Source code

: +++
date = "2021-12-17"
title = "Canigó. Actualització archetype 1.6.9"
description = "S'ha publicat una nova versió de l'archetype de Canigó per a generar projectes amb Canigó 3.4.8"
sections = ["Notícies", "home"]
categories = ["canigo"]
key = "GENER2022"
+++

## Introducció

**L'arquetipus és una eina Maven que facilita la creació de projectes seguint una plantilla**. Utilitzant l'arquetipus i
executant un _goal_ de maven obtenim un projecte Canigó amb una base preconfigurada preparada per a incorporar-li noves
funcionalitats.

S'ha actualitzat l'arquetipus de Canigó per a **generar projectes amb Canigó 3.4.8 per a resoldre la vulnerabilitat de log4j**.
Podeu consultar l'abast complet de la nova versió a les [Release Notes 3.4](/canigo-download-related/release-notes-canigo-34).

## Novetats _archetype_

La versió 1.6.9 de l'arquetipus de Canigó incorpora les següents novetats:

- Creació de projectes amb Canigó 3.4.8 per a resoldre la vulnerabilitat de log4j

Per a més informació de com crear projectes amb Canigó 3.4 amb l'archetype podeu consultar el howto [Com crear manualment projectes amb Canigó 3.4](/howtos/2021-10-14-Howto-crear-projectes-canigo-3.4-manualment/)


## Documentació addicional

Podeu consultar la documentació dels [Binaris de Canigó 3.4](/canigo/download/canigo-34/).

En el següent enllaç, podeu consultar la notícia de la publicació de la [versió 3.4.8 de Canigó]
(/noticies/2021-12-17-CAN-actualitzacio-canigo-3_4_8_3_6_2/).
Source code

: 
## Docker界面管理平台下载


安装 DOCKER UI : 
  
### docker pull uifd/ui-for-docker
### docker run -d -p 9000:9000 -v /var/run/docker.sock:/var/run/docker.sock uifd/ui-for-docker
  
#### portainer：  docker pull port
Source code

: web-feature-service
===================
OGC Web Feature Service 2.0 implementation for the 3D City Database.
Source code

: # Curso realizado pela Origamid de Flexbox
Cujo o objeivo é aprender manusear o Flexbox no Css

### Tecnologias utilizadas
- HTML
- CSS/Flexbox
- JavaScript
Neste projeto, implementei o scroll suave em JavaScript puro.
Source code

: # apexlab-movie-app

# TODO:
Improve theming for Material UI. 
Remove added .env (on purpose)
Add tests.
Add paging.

▶ Assigned task
Transcribe every entry exactly, omitting nothing.

▶ Response
Source code

: +++
date = "2021-12-17"
title = "Canigó. Actualització archetype 1.6.9"
description = "S'ha publicat una nova versió de l'archetype de Canigó per a generar projectes amb Canigó 3.4.8"
sections = ["Notícies", "home"]
categories = ["canigo"]
key = "GENER2022"
+++

## Introducció

**L'arquetipus és una eina Maven que facilita la creació de projectes seguint una plantilla**. Utilitzant l'arquetipus i
executant un _goal_ de maven obtenim un projecte Canigó amb una base preconfigurada preparada per a incorporar-li noves
funcionalitats.

S'ha actualitzat l'arquetipus de Canigó per a **generar projectes amb Canigó 3.4.8 per a resoldre la vulnerabilitat de log4j**.
Podeu consultar l'abast complet de la nova versió a les [Release Notes 3.4](/canigo-download-related/release-notes-canigo-34).

## Novetats _archetype_

La versió 1.6.9 de l'arquetipus de Canigó incorpora les següents novetats:

- Creació de projectes amb Canigó 3.4.8 per a resoldre la vulnerabilitat de log4j

Per a més informació de com crear projectes amb Canigó 3.4 amb l'archetype podeu consultar el howto [Com crear manualment projectes amb Canigó 3.4](/howtos/2021-10-14-Howto-crear-projectes-canigo-3.4-manualment/)


## Documentació addicional

Podeu consultar la documentació dels [Binaris de Canigó 3.4](/canigo/download/canigo-34/).

En el següent enllaç, podeu consultar la notícia de la publicació de la [versió 3.4.8 de Canigó]
(/noticies/2021-12-17-CAN-actualitzacio-canigo-3_4_8_3_6_2/).
Source code

: 
## Docker界面管理平台下载


安装 DOCKER UI : 
  
### docker pull uifd/ui-for-docker
### docker run -d -p 9000:9000 -v /var/run/docker.sock:/var/run/docker.sock uifd/ui-for-docker
  
#### portainer：  docker pull port
Source code

: web-feature-service
===================
OGC Web Feature Service 2.0 implementation for the 3D City Database.
Source code

: # Curso realizado pela Origamid de Flexbox
Cujo o objeivo é aprender manusear o Flexbox no Css

### Tecnologias utilizadas
- HTML
- CSS/Flexbox
- JavaScript
Neste projeto, implementei o scroll suave em JavaScript puro.
Source code

: # apexlab-movie-app

# TODO:
Improve theming for Material UI. 
Remove added .env (on purpose)
Add tests.
Add paging.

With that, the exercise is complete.